== Work instructions ==
Print the records below exactly, with no pictures.

== Material to process ==
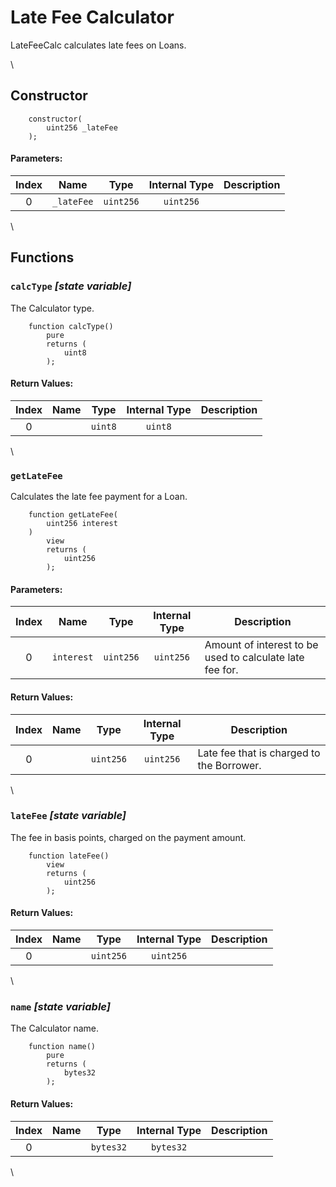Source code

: # Late Fee Calculator

LateFeeCalc calculates late fees on Loans.

\


## Constructor

```solidity
    constructor(
        uint256 _lateFee
    );
```

#### Parameters:

| Index |    Name    |    Type   | Internal Type | Description |
| :---: | :--------: | :-------: | :-----------: | ----------- |
|   0   | `_lateFee` | `uint256` |   `uint256`   |             |

\


## Functions

### `calcType` _\[state variable]_

The Calculator type.

```solidity
    function calcType()
        pure
        returns (
            uint8
        );
```

#### Return Values:

| Index | Name |   Type  | Internal Type | Description |
| :---: | :--: | :-----: | :-----------: | ----------- |
|   0   |      | `uint8` |    `uint8`    |             |

\


### `getLateFee`

Calculates the late fee payment for a Loan.

```solidity
    function getLateFee(
        uint256 interest
    )
        view
        returns (
            uint256
        );
```

#### Parameters:

| Index |    Name    |    Type   | Internal Type | Description                                              |
| :---: | :--------: | :-------: | :-----------: | -------------------------------------------------------- |
|   0   | `interest` | `uint256` |   `uint256`   | Amount of interest to be used to calculate late fee for. |

#### Return Values:

| Index | Name |    Type   | Internal Type | Description                               |
| :---: | :--: | :-------: | :-----------: | ----------------------------------------- |
|   0   |      | `uint256` |   `uint256`   | Late fee that is charged to the Borrower. |

\


### `lateFee` _\[state variable]_

The fee in basis points, charged on the payment amount.

```solidity
    function lateFee()
        view
        returns (
            uint256
        );
```

#### Return Values:

| Index | Name |    Type   | Internal Type | Description |
| :---: | :--: | :-------: | :-----------: | ----------- |
|   0   |      | `uint256` |   `uint256`   |             |

\


### `name` _\[state variable]_

The Calculator name.

```solidity
    function name()
        pure
        returns (
            bytes32
        );
```

#### Return Values:

| Index | Name |    Type   | Internal Type | Description |
| :---: | :--: | :-------: | :-----------: | ----------- |
|   0   |      | `bytes32` |   `bytes32`   |             |

\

== Result ==
Source code

: # Late Fee Calculator

LateFeeCalc calculates late fees on Loans.

\


## Constructor

```solidity
    constructor(
        uint256 _lateFee
    );
```

#### Parameters:

| Index |    Name    |    Type   | Internal Type | Description |
| :---: | :--------: | :-------: | :-----------: | ----------- |
|   0   | `_lateFee` | `uint256` |   `uint256`   |             |

\


## Functions

### `calcType` _\[state variable]_

The Calculator type.

```solidity
    function calcType()
        pure
        returns (
            uint8
        );
```

#### Return Values:

| Index | Name |   Type  | Internal Type | Description |
| :---: | :--: | :-----: | :-----------: | ----------- |
|   0   |      | `uint8` |    `uint8`    |             |

\


### `getLateFee`

Calculates the late fee payment for a Loan.

```solidity
    function getLateFee(
        uint256 interest
    )
        view
        returns (
            uint256
        );
```

#### Parameters:

| Index |    Name    |    Type   | Internal Type | Description                                              |
| :---: | :--------: | :-------: | :-----------: | -------------------------------------------------------- |
|   0   | `interest` | `uint256` |   `uint256`   | Amount of interest to be used to calculate late fee for. |

#### Return Values:

| Index | Name |    Type   | Internal Type | Description                               |
| :---: | :--: | :-------: | :-----------: | ----------------------------------------- |
|   0   |      | `uint256` |   `uint256`   | Late fee that is charged to the Borrower. |

\


### `lateFee` _\[state variable]_

The fee in basis points, charged on the payment amount.

```solidity
    function lateFee()
        view
        returns (
            uint256
        );
```

#### Return Values:

| Index | Name |    Type   | Internal Type | Description |
| :---: | :--: | :-------: | :-----------: | ----------- |
|   0   |      | `uint256` |   `uint256`   |             |

\


### `name` _\[state variable]_

The Calculator name.

```solidity
    function name()
        pure
        returns (
            bytes32
        );
```

#### Return Values:

| Index | Name |    Type   | Internal Type | Description |
| :---: | :--: | :-------: | :-----------: | ----------- |
|   0   |      | `bytes32` |   `bytes32`   |             |

\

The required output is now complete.